Leaders of the Affirmative Repositioning (AR) group yesterday gave government an ultimatum of one month to respond to their petition, which demands that plans to construct a parliament building – at the cost of an estimated N$2.2 billion -should be halted.

A large number of young people participated in a mass protest against the construction of the new parliament building yesterday.

Speaker of the National Assembly Professor Peter Katjavivi eventually received the petition on behalf of parliament.

Katjavivi, whose facial expressions and hand gestures suggested he was not greatly interested in what the protesters had to say kept reminding the petition reader to hand him the petition, as he was pressed for time.

Katjavivi said he had an appointment to receive the visiting Indian President Shri Pranab Mukherjee. Prior to the Speaker’s arrival, a clerk in the National Assembly was assigned to receive the petition, which AR leaders refused.

The statement read by Jennilee Kohima said the AR movement has noted areas of high priority that need to be urgently addressed, before the country can entertain discussions to provide comfort to elected office bearers who were elected on a mandate of “the people first, our wants later”.

The servicing of urban land and housing delivery, improved education and health care for all, drought and the water shortages are the country’s priority areas, Kohima stated.

“We await a written response from your good office within a month from the date of handing in of this petition. Honourable Speaker, the response or lack thereof in the period stipulated above will accordingly inform our further or future actions,” Kohima said.

After reading and skipping some pages of the petition, because of Katjavivi’s persistence that he had to meet the visiting Indian president, Kohima concluded that the petition should be treated with the seriousness and urgency that it deserves.

Katjavivi received the petition under heavy police guard and was booed as he was escorted from the scene of the protest.

AR leader Job Amupanda said they are happy with the turnout of the youth from the various regions, as they feared there would be no other regions represented.
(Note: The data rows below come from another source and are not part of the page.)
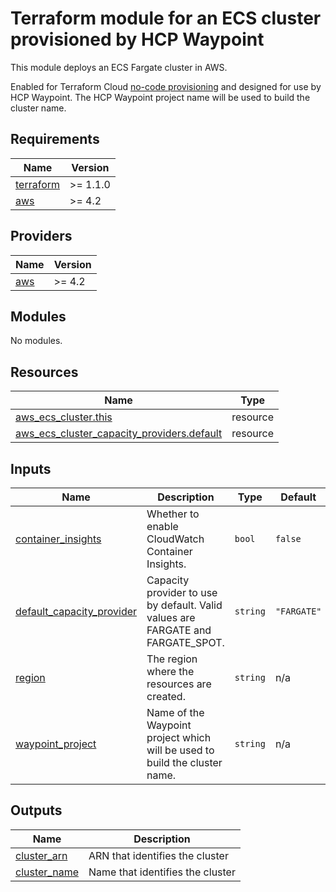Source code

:# Terraform module for an ECS cluster provisioned by HCP Waypoint

This module deploys an ECS Fargate cluster in AWS.

Enabled for Terraform Cloud [no-code provisioning](https://developer.hashicorp.com/terraform/cloud-docs/no-code-provisioning/module-design) and designed for use by HCP Waypoint. The HCP Waypoint project name will be used to build the cluster name.

<!-- BEGIN_TF_DOCS -->
## Requirements

| Name | Version |
|------|---------|
| <a name="requirement_terraform"></a> [terraform](#requirement\_terraform) | >= 1.1.0 |
| <a name="requirement_aws"></a> [aws](#requirement\_aws) | >= 4.2 |

## Providers

| Name | Version |
|------|---------|
| <a name="provider_aws"></a> [aws](#provider\_aws) | >= 4.2 |

## Modules

No modules.

## Resources

| Name | Type |
|------|------|
| [aws_ecs_cluster.this](https://registry.terraform.io/providers/hashicorp/aws/latest/docs/resources/ecs_cluster) | resource |
| [aws_ecs_cluster_capacity_providers.default](https://registry.terraform.io/providers/hashicorp/aws/latest/docs/resources/ecs_cluster_capacity_providers) | resource |

## Inputs

| Name | Description | Type | Default | Required |
|------|-------------|------|---------|:--------:|
| <a name="input_container_insights"></a> [container\_insights](#input\_container\_insights) | Whether to enable CloudWatch Container Insights. | `bool` | `false` | no |
| <a name="input_default_capacity_provider"></a> [default\_capacity\_provider](#input\_default\_capacity\_provider) | Capacity provider to use by default. Valid values are FARGATE and FARGATE\_SPOT. | `string` | `"FARGATE"` | no |
| <a name="input_region"></a> [region](#input\_region) | The region where the resources are created. | `string` | n/a | yes |
| <a name="input_waypoint_project"></a> [waypoint\_project](#input\_waypoint\_project) | Name of the Waypoint project which will be used to build the cluster name. | `string` | n/a | yes |

## Outputs

| Name | Description |
|------|-------------|
| <a name="output_cluster_arn"></a> [cluster\_arn](#output\_cluster\_arn) | ARN that identifies the cluster |
| <a name="output_cluster_name"></a> [cluster\_name](#output\_cluster\_name) | Name that identifies the cluster |
<!-- END_TF_DOCS -->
“We had a checklist. We have 100 percent from all 14 regions and 121 constituencies and it was exciting to see the young people walking all those kilometers from Katutura to here. It was a serious exercise. I don’t think I will wake up tomorrow,” Amupanda joked.

Kathleen Anne Bethune of the Legal Assistance Centre said money should not be spent on the new building, while there are many pressing concerns that need attention, such as health, housing, water and electricity.

“Those should be priorities of the government, instead of the new parliament and luxuries for themselves,” Bethune opined.

A former polytechnic graduate who joined the march, 30-year-old Mpho Slinger, said as a graduate she cannot even afford her own house.

“The situation is so bad that I am still renting. We were promised that if you want to be equal study and get a better life. Yet the more we try to improve ourselves the more government tries to keep us poor. So that’s why I am here to make sure that the government gets its priorities right,” Slinger said.